Given a $$$N \times N$$$ table, each cell $$$(x,y)$$$ has a value $$$a[x][y]$$$.

From cell $$$(x, y)$$$ we can jump to cell $$$(x_1,y_1)$$$ if **both** of these satisfy:

$$$a[x_1][y_1] > a[x][y]$$$

$$$($$$$$$|x - x_1|=1$$$ and $$$|y - y_1| > 1)$$$ or $$$($$$$$$|x - x_1|>1$$$ and $$$|y - y_1| =1)$$$.

Find the longest path (number of jumps) we can make, if we start at cell $$$(X_0, Y_0)$$$.

Input is $$$N, X_0, Y_0$$$ and the array $$$a$$$. $$$(N \leq 1500, a[i][j] \leq 10^6)$$$

Example:

4

1 1

1 2 3 4

2 3 4 5

3 4 5 6

4 5 6 7

Output: $$$3$$$ (The path is $$$(1,1) \Rightarrow (2, 3) \Rightarrow (4,2) \Rightarrow (3,4)$$$).

My current solution works in about $$$O(4 * N * N * log(N) + 10^6 * log(10^6))$$$, and it didn't pass the time limit in $$$1$$$ second.

**Details of my solution**

Please show me a faster (possibly fastest) solution or some improvements that I can make to my algorithm. Thank so much <3 <3.

I think in this particular case, if you change your bits to seg tree, it should improve.
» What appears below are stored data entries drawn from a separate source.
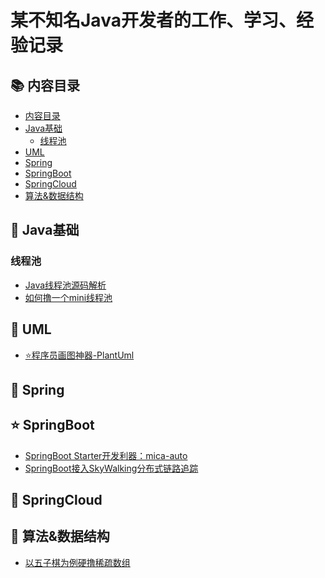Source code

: # 某不知名Java开发者的工作、学习、经验记录

<span id="nav-1"></span>

## 📚 内容目录

- [内容目录](#nav-1)
- [Java基础](#nav-2)
  - [线程池](#nav-2-1)
- [UML](#nav-3)
- [Spring](#nav-4)
- [SpringBoot](#nav-5)
- [SpringCloud](#nav-6)
- [算法&数据结构](#nav-7)


<span id="nav-2"></span>

## 💎 Java基础

<span id="nav-2-1"></span>

### 线程池
- [Java线程池源码解析](/docs/Java基础/线程池/Java线程池源码解析.md)
- [如何撸一个mini线程池](/docs/Java基础/线程池/如何撸一个mini线程池.md)

<span id="nav-3"></span>

## 📐 UML
- [⭐程序员画图神器-PlantUml](/docs/Uml/程序员画图神器-PlantUml.md)

<span id="nav-4"></span>

## 🍃 Spring

<span id="nav-5"></span>

## ⭐ SpringBoot
- [SpringBoot Starter开发利器：mica-auto](/docs/SpringBoot/mica-auto.md)
- [SpringBoot接入SkyWalking分布式链路追踪](/docs/SpringBoot/SpringBoot接入SkyWalking分布式链路追踪.md)

<span id="nav-6"></span>

## 🚀 SpringCloud

<span id="nav-7"></span>

## 🔑 算法&数据结构
- [以五子棋为例硬撸稀疏数组](/docs/Algorithm/以五子棋为例硬撸稀疏数组.md)
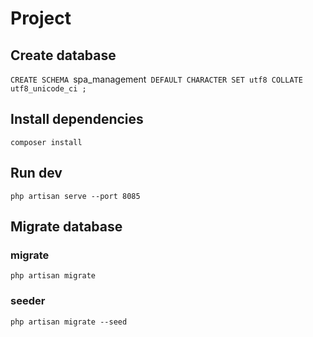 # Project

## Create database
`CREATE SCHEMA `spa_management` DEFAULT CHARACTER SET utf8 COLLATE utf8_unicode_ci ;`

## Install dependencies

`composer install`

## Run dev

`php artisan serve --port 8085`

## Migrate database

### migrate 
`php artisan migrate`

### seeder 
`php artisan migrate --seed`
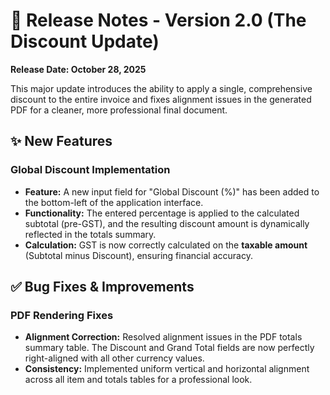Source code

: # 🚀 Release Notes - Version 2.0 (The Discount Update)

**Release Date: October 28, 2025**

This major update introduces the ability to apply a single, comprehensive discount to the entire invoice and fixes alignment issues in the generated PDF for a cleaner, more professional final document.

## ✨ New Features

### Global Discount Implementation
* **Feature:** A new input field for "Global Discount (%)" has been added to the bottom-left of the application interface.
* **Functionality:** The entered percentage is applied to the calculated subtotal (pre-GST), and the resulting discount amount is dynamically reflected in the totals summary.
* **Calculation:** GST is now correctly calculated on the **taxable amount** (Subtotal minus Discount), ensuring financial accuracy.

## ✅ Bug Fixes & Improvements

### PDF Rendering Fixes
* **Alignment Correction:** Resolved alignment issues in the PDF totals summary table. The Discount and Grand Total fields are now perfectly right-aligned with all other currency values.
* **Consistency:** Implemented uniform vertical and horizontal alignment across all item and totals tables for a professional look.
I am sure there is a really simple segtree that handles point update, and range query for max (for ex: the one with 2*n nodes, where node I is parent of 2*I and 2*I+1). It will make it 2nlogn instead of 4, and in practice it is quite fast as well

Edit: for each row , column you need at most 4 values, you don't need bit/segtree.

Thanks for your answer.

But I forgot to tell that I have tried that earlier and it turned out to be slower than using 4 BITs (with my implementation).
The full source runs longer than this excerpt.